WHAT NEEDS TO BE DONE:
If a line in the entries contains the string "para", include that line in your answer.

[DATA SECTION]

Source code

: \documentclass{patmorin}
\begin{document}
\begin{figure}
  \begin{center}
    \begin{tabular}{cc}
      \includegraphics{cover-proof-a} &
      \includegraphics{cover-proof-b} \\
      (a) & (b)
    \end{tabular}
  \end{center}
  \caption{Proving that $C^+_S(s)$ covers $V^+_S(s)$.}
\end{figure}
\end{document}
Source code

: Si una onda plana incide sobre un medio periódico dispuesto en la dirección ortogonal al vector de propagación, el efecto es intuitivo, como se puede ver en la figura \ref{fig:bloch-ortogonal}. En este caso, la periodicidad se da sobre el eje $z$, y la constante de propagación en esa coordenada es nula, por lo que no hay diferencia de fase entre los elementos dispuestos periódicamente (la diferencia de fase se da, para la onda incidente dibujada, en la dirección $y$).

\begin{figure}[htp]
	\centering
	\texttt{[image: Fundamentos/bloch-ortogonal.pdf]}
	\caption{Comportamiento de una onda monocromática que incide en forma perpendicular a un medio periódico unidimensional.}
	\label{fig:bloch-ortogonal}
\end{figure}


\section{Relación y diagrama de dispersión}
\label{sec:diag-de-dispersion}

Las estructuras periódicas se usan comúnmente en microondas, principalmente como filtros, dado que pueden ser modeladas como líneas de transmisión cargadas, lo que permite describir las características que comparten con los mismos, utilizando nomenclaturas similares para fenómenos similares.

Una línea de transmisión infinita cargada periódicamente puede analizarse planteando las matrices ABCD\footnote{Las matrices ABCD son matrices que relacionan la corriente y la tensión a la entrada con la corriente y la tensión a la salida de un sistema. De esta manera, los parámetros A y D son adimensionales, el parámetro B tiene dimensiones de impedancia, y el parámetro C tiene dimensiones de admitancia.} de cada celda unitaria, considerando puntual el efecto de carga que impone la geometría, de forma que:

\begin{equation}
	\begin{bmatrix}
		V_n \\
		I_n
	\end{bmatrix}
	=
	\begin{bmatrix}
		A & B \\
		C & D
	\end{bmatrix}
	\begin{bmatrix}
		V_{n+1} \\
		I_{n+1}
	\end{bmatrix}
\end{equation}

[/DATA SECTION]
[DATA SECTION]

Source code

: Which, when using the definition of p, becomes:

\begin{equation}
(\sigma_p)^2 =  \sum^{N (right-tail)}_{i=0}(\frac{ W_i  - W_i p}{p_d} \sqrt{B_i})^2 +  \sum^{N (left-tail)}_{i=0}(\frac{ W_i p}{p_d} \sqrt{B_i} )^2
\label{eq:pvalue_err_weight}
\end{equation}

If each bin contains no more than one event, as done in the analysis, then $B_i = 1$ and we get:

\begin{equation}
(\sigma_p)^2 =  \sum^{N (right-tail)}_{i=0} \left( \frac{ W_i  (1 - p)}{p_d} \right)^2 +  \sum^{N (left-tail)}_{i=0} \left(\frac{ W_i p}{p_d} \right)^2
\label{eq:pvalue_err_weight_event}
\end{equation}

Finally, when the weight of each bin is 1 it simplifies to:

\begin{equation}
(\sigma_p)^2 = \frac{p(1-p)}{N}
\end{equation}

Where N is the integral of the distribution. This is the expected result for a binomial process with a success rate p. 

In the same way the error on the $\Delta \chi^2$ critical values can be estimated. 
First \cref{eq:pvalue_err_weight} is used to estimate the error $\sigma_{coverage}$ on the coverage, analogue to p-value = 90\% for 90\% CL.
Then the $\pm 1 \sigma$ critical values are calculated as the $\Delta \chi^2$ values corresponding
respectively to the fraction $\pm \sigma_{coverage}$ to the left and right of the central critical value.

[/DATA SECTION]
[DATA SECTION]

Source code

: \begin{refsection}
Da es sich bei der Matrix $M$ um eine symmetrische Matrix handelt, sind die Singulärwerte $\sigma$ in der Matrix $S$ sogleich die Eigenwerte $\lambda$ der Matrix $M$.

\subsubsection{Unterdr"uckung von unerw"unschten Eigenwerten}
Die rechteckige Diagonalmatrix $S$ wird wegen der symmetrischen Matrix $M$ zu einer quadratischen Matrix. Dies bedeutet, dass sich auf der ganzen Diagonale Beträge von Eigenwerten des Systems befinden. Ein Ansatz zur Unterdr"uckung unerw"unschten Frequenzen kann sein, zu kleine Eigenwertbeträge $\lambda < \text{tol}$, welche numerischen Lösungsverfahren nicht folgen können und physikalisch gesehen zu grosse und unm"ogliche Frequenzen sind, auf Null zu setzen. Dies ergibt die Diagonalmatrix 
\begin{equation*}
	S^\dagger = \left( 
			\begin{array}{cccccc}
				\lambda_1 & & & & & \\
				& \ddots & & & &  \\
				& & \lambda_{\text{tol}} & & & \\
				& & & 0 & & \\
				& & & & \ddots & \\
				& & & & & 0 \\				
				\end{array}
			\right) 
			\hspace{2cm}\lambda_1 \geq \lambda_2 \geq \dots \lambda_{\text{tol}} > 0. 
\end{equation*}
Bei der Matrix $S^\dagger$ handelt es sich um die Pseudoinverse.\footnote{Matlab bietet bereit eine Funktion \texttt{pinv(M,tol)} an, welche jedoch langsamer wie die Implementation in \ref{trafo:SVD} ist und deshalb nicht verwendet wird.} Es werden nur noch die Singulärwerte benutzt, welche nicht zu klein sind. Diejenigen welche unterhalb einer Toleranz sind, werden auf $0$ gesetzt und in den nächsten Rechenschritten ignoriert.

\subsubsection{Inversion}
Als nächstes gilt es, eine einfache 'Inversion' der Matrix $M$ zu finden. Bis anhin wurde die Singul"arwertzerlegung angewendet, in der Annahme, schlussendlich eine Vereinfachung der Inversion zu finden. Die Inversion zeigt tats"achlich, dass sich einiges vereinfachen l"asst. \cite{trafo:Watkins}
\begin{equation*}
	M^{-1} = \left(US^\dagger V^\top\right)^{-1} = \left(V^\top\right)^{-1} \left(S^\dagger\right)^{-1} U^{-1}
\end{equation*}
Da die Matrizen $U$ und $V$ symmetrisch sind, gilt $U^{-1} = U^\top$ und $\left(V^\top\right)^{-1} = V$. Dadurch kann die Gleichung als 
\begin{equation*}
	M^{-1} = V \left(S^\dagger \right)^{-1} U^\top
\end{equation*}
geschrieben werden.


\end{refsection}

[/DATA SECTION]

OUTPUT OF THE TASK:
: Si una onda plana incide sobre un medio periódico dispuesto en la dirección ortogonal al vector de propagación, el efecto es intuitivo, como se puede ver en la figura \ref{fig:bloch-ortogonal}. En este caso, la periodicidad se da sobre el eje $z$, y la constante de propagación en esa coordenada es nula, por lo que no hay diferencia de fase entre los elementos dispuestos periódicamente (la diferencia de fase se da, para la onda incidente dibujada, en la dirección $y$).
Las estructuras periódicas se usan comúnmente en microondas, principalmente como filtros, dado que pueden ser modeladas como líneas de transmisión cargadas, lo que permite describir las características que comparten con los mismos, utilizando nomenclaturas similares para fenómenos similares.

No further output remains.